LRS Newsletter

The Library of Renaissance Symbolism

A symbol in its mystical sense is a "form of representation that is no mere mechanical replication of the world, that is transformative and opens up a realm beyond rational experience, that exists simultaneously as a concrete thing and as an abstract and perhaps transcendental truth and that conveys a unique density of meaning." Peter T. Struck Birth of the Symbol Princeton, 2004 p.3

There are now more than 2,000 books in more than forty categories recorded in the Library at We continue to add more titles and have started a new division – important modern commentaries and scholarship. The library is a short title catalog giving author, title, city of publication, publisher/printer and date and in many cases brief descriptions of each book. Additional meta-data is included in the underlying database.

The aim of the Library is threefold: to catalog all the books published in the 16th and 17th centuries within the field or provide links to other complete lists, to foster interest in Renaissance literary symbolism and to explore the complex origins of the subject.

This Newsletter will be issued on a regular basis and will contain anecdotes of interest, essays on literary topics, book reviews and notices of relevant events.



The Emperor with his Menagerie

The image shown at the head of this Newsletter is Dürer’s Ehrenpforte or Triumphal Arch, the largest woodcut ever made.
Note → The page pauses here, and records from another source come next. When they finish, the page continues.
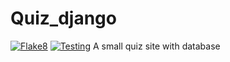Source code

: # Quiz_django
[![Flake8](https://github.com/dendalf/Quiz_django/actions/workflows/flake8.yml/badge.svg)](https://github.com/dendalf/Quiz_django/actions/workflows/flake8.yml)
[![Testing](https://github.com/dendalf/Quiz_django/actions/workflows/test.yml/badge.svg)](https://github.com/dendalf/Quiz_django/actions/workflows/test.yml)
A small quiz site with database
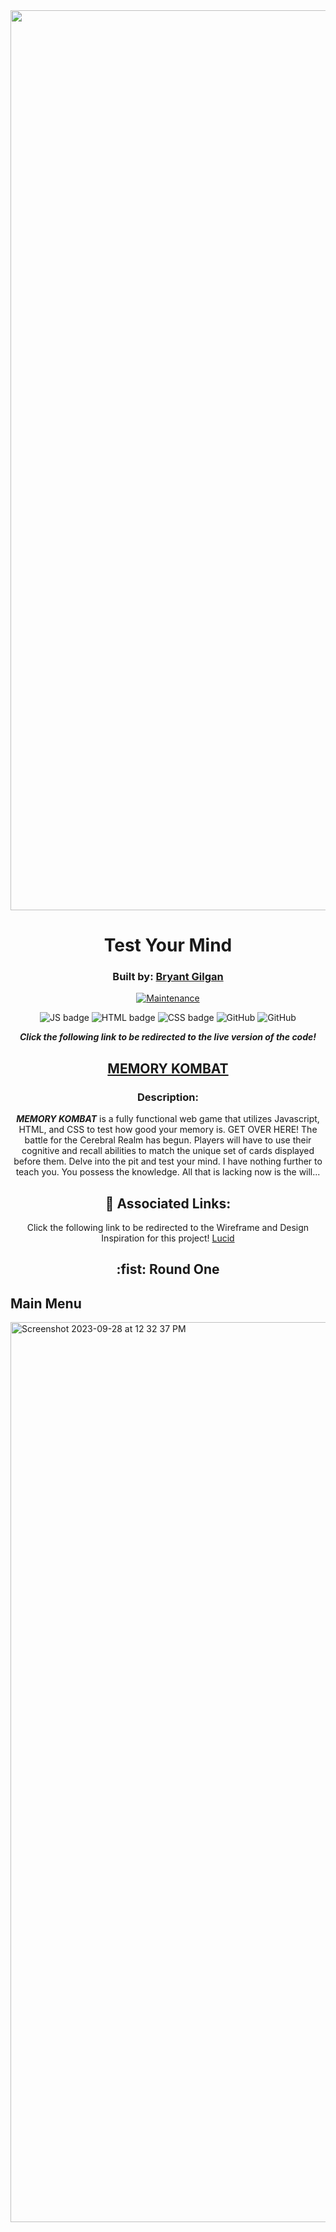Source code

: <div align='center'>

<img width="1440" alt="Screenshot 2023-09-28 at 10 52 48 AM" src="https://github.com/gryantbilgan/Memory-Game/assets/125223778/f8d9dc5b-d802-4f65-ab4e-46b3f0ae79c2">

# Test Your Mind

### Built by: **[Bryant Gilgan](https://www.linkedin.com/in/bryant-gilgan/)**

[![Maintenance](https://img.shields.io/badge/Maintained%3F-yes-green.svg)](https://GitHub.com/Naereen/StrapDown.js/graphs/commit-activity)

![JS badge](https://img.shields.io/badge/JavaScript-323330?style=for-the-badge&logo=javascript&logoColor=F7DF1E)
![HTML badge](https://img.shields.io/badge/HTML5-E34F26?style=for-the-badge&logo=html5&logoColor=white)
![CSS badge](https://img.shields.io/badge/CSS3-1572B6?style=for-the-badge&logo=css3&logoColor=white)
![GitHub](https://img.shields.io/badge/GitHub-100000?style=for-the-badge&logo=github&logoColor=white)
![GitHub](https://img.shields.io/badge/GitHub-100000?style=for-the-badge&logo=github&logoColor=white)

**_Click the following link to be redirected to the live version of the code!_**

## [MEMORY KOMBAT](https://gryantbilgan.github.io/Memory-Game/)

### Description:

**_MEMORY KOMBAT_** is a fully functional web game that utilizes Javascript, HTML, and CSS to test how good your memory is. GET OVER HERE! The battle for the Cerebral Realm has begun. Players will have to use their cognitive and recall abilities to match the unique set of cards displayed before them. Delve into the pit and test your mind. I have nothing further to teach you. You possess the knowledge. All that is lacking now is the will...

## :link: Associated Links:

Click the following link to be redirected to the Wireframe and Design Inspiration for this project! [Lucid](https://lucid.app/lucidchart/invitations/accept/inv_d5daea5c-ccd6-4b16-abc6-cf8668f00257)

</div>

<div align='center'>
    <h2>:fist: Round One</h2>
</div>
<h2>Main Menu</h2>

<img width="1440" alt="Screenshot 2023-09-28 at 12 32 37 PM" src="https://github.com/gryantbilgan/Memory-Game/assets/125223778/41eeb8ea-3cf3-483c-aebf-78a915d8e0b7">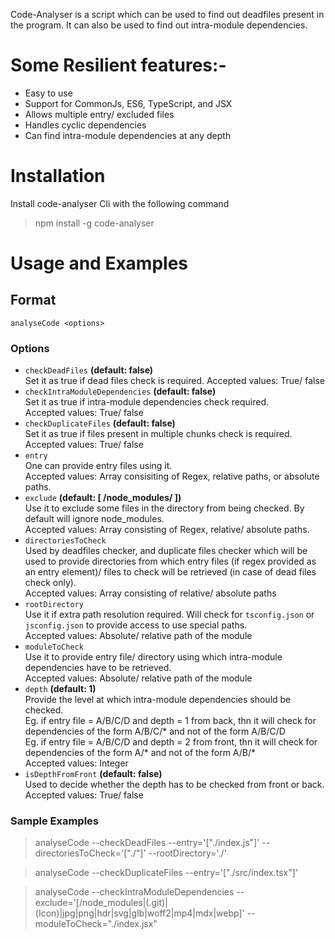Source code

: Code-Analyser is a script which can be used to find out deadfiles present in the program. It can also be used to find out intra-module dependencies.
<br>

# Some Resilient features:-

- Easy to use
- Support for CommonJs, ES6, TypeScript, and JSX
- Allows multiple entry/ excluded files
- Handles cyclic dependencies
- Can find intra-module dependencies at any depth

# Installation

Install code-analyser Cli with the following command

> npm install -g code-analyser

# Usage and Examples

## Format

`analyseCode <options>`

### Options

- `checkDeadFiles` **(default: false)** \
   Set it as true if dead files check is required.
   Accepted values: True/ false
- `checkIntraModuleDependencies` **(default: false)** \
   Set it as true if intra-module dependencies check required. \
   Accepted values: True/ false
- `checkDuplicateFiles` **(default: false)** \
   Set it as true if files present in multiple chunks check is required.\
   Accepted values: True/ false
- `entry` \
   One can provide entry files using it. \
   Accepted values: Array consisiting of Regex, relative paths, or absolute paths.
- `exclude` **(default: [ /node_modules/ ])** \
   Use it to exclude some files in the directory from being checked. By default will ignore node_modules. \
   Accepted values: Array consisting of Regex, relative/ absolute paths.
- `directoriesToCheck` \
   Used by deadfiles checker, and duplicate files checker which will be used to provide directories from which entry files (if regex provided as an entry element)/ files to check will be retrieved (in case of dead files check only). \
   Accepted values: Array consisting of relative/ absolute paths
- `rootDirectory` \
   Use it if extra path resolution required. Will check for `tsconfig.json` or `jsconfig.json` to provide access to use special paths. \
   Accepted values: Absolute/ relative path of the module
- `moduleToCheck` \
   Use it to provide entry file/ directory using which intra-module dependencies have to be retrieved. \
   Accepted values: Absolute/ relative path of the module
- `depth` **(default: 1)** \
   Provide the level at which intra-module dependencies should be checked. \
   Eg. if entry file = A/B/C/D and depth = 1 from back, thn it will check for dependencies of the form A/B/C/* and not of the form A/B/C/D \
   Eg. if entry file = A/B/C/D and depth = 2 from front, thn it will check for dependencies of the form A/* and not of the form A/B/* \
   Accepted values: Integer
- `isDepthFromFront` **(default: false)** \
   Used to decide whether the depth has to be checked from front or back. \
   Accepted values: True/ false


### Sample Examples

> analyseCode --checkDeadFiles --entry='["./index.js"]' --directoriesToCheck='["./"]' --rootDirectory='./'

> analyseCode  --checkDuplicateFiles --entry='["./src/index.tsx"]'

> analyseCode  --checkIntraModuleDependencies  --exclude='[/node_modules|(\.git)|(Icon)|jpg|png|hdr|svg|glb|woff2|mp4|mdx|webp]' --moduleToCheck="./index.jsx" 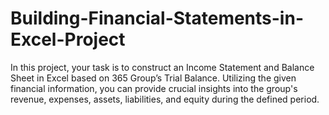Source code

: # Building-Financial-Statements-in-Excel-Project
In this project, your task is to construct an Income Statement and Balance Sheet in Excel based on 365 Group’s Trial Balance. Utilizing the given financial information, you can provide crucial insights into the group's revenue, expenses, assets, liabilities, and equity during the defined period.
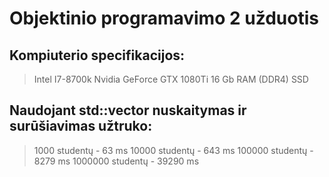 # Objektinio programavimo 2 užduotis

## Kompiuterio specifikacijos:
> Intel I7-8700k
> Nvidia GeForce GTX 1080Ti
> 16 Gb RAM (DDR4)
> SSD

## Naudojant std::vector nuskaitymas ir surūšiavimas užtruko:
> 1000 studentų - 63 ms
> 10000 studentų - 643 ms
> 100000 studentų - 8279 ms
> 1000000 studentų - 39290 ms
Consisting of 192 separate printed blocks, it measures 11½ feet high x 9½ wide and was commissioned by the Emperor Maximilian 1st. The design was completed in 1515 and the cutting of the blocks took another 2 years. 700 copies were made for the first edition but very few survive. The block on the right showing the Emperor with his Menagerie is at the very top of the Arch on the front of the Cupola and the symbolism of this Menagerie is the subject of this note.

Pirckheimer by Dürer

The Menagerie which does not at first sight seem to reflect appropriately the accoutrements of a mighty Emperor includes a bull, a cockerel, a star, a crane, two snakes, double-headed eagles, two birds, a lion, a dog, papyrus rolls and a pair of disembodied feet. What do they all mean and where did they come from? Well, one of Dürer’s best friends was a man called Willibald Pirckheimer who was a wealthy lawyer and humanist of the time from Nuremberg. This is a portrait of him also by Dürer (from Wikipedia). In 1512 Pirckheimer had translated the Hieroglyphica of Horapollo, that sensational Greek text originally from the 4th century CE which in turn purported to be a translation from the Egyptian of some 189 hieroglyphs. It was sensational since it appeared to the humanists of the Renaissance that they had finally found evidence of the original Adamic language, the language in which word and meaning, signifier and signified, were one and the same.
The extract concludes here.